Most people probably don’t think of this as a crucial part to preparing for a sport, but getting a screening physical by a nurse or doctor will evaluate whether it is safe for you to be playing sports in the first place. If you have certain health issues, sports may not be the right activity for you.
Once cleared for participation, you can use these tips to ensure you don’t suffer a painful and potentially life-long injury.
1) Make sure you have all the necessary protective gear for your sport, that it fits you properly, and is in good condition. Wear it EVERY TIME you practice and have a game or match.
2) Stretch your body before and after. Go beyond the minimum. Hold each pose for a slow 20 seconds. The more flexible your joints and muscles, the better your body will accept the strain and impact of your sport.
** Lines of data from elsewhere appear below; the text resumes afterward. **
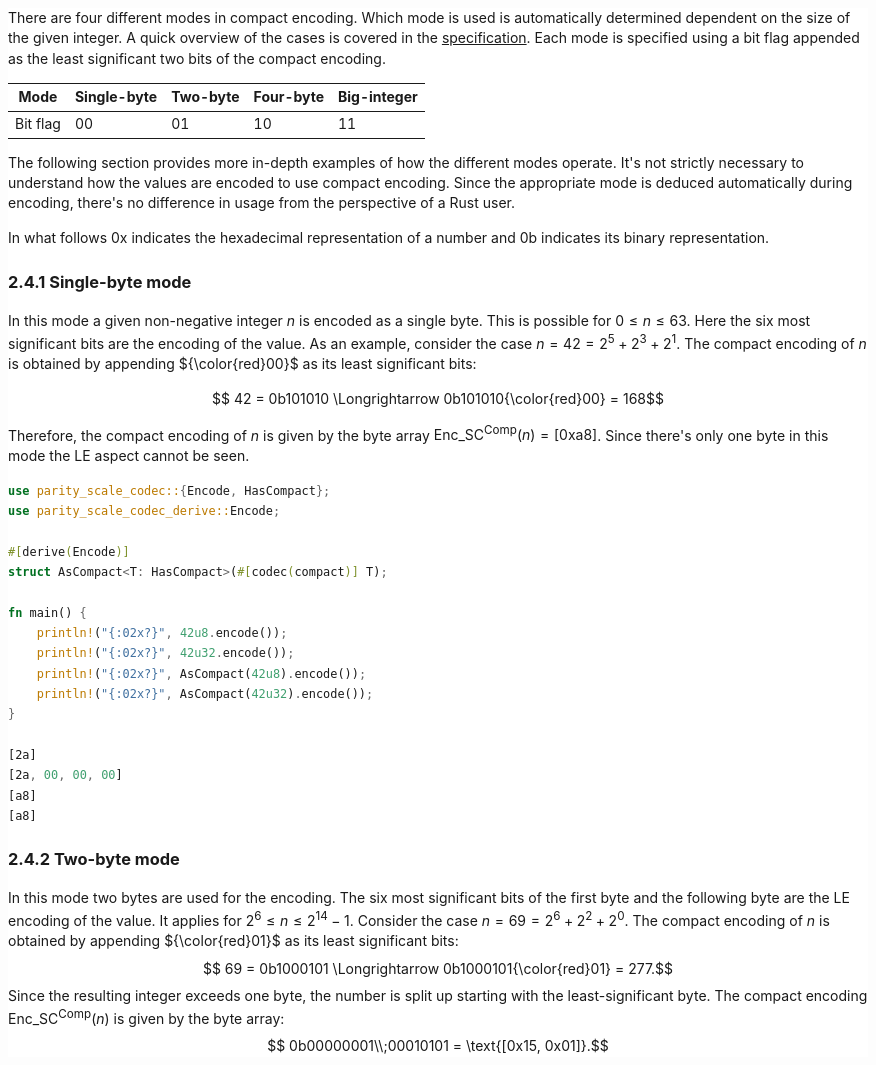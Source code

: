 
There are four different modes in compact encoding. Which mode is used is automatically determined dependent on the size of the given integer. A quick overview of the cases is covered in the [specification](/docs/specification). Each mode is specified using a bit flag appended as the least significant two bits of the compact encoding.

| Mode | Single-byte | Two-byte | Four-byte | Big-integer |
| -- | -- | -- | -- | -- | 
| Bit flag | 00 | 01 | 10 | 11 |

The following section provides more in-depth examples of how the different modes operate. It's not strictly necessary to understand how the values are encoded to use compact encoding. Since the appropriate mode is deduced automatically during encoding, there's no difference in usage from the perspective of a Rust user.

In what follows $\text{0x}$ indicates the hexadecimal representation of a number and $\text{0b}$ indicates its binary representation.

### 2.4.1 Single-byte mode
In this mode a given non-negative integer $n$ is encoded as a single byte. This is possible for $0 \leq n \leq 63$. Here the six most significant bits are the encoding of the value. As an example, consider the case $n = 42 = 2^5 + 2^3 + 2^1$. The compact encoding of $n$ is obtained by appending ${\color{red}00}$ as its least significant bits:

$$ 42 = 0b101010 \Longrightarrow 0b101010{\color{red}00} = 168$$

Therefore, the compact encoding of $n$ is given by the byte array $\text{Enc}\_{\text{SC}}^{\text{Comp}}(n) = \text{[0xa8]}$. Since there's only one byte in this mode the LE aspect cannot be seen.

```rust
use parity_scale_codec::{Encode, HasCompact};
use parity_scale_codec_derive::Encode;

#[derive(Encode)]
struct AsCompact<T: HasCompact>(#[codec(compact)] T);

fn main() {
    println!("{:02x?}", 42u8.encode());
    println!("{:02x?}", 42u32.encode());
    println!("{:02x?}", AsCompact(42u8).encode());
    println!("{:02x?}", AsCompact(42u32).encode());
}

[2a]
[2a, 00, 00, 00]
[a8]
[a8]
```

### 2.4.2 Two-byte mode
In this mode two bytes are used for the encoding. The six most significant bits of the first byte and the following byte are the LE encoding of the value. It applies for $2^6 \leq n \leq 2^{14} -1$. Consider the case $n = 69 = 2^6 + 2^2 + 2^0$. The compact encoding of $n$ is obtained by appending ${\color{red}01}$ as its least significant bits:
$$ 69 = 0b1000101 \Longrightarrow 0b1000101{\color{red}01} = 277.$$
Since the resulting integer exceeds one byte, the number is split up starting with the least-significant byte. The compact encoding $\text{Enc}\_{\text{SC}}^{\text{Comp}}(n)$ is given by the byte array:
$$ 0b00000001\\;00010101 = \text{[0x15, 0x01]}.$$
Maybe take up yoga in addition to your sport! Fifteen minutes a day will help your body stretch and strengthen, as well as clear your mind.
3) HYDRATE! Not drinking enough liquids throughout your day can cause exhaustion, headaches, severe cramps and even a trip to the ER. Carry a reusable water bottle around with you where ever you can.
4) Know your sport. Understand the rules and regulations. They’re there to allow you to play aggressively while keeping yourself and others safe.
5) Keep your head up! Watch out for rogue players who might not see you standing there. If they aren’t paying attention, make sure you are.
6) Don’t play if you’re already injured. We know the pressure is on to perform, but you won’t be helping your team or yourself if you’re already hurt. You could risk aggravating your injury. This is an easy way to take a minor injury and turn it into a life-threatening one.
7) Remember, it’s just a game. It’s not worth pushing yourself too hard, or dieting to the extreme to meet weight or body performance qualifications. Your body can handle a lot of strain and work, but it has a natural limit! Listen to what your body is telling you. Take breaks, and eat a healthy diet rich in the nutrients necessary for you to be a strong athlete and competitor.
As your gearing up for your fall sport to go into full swing, remember how important it is to keep yourself safe. If you’re passionate about being athletic and active, then it’s important to remember that one small accident can jeopardize your mobility for life.
All that being said, have fun this season! Set some new personal goals and team goals, and push to meet them! Just make sure you get to stay in the game to see them through.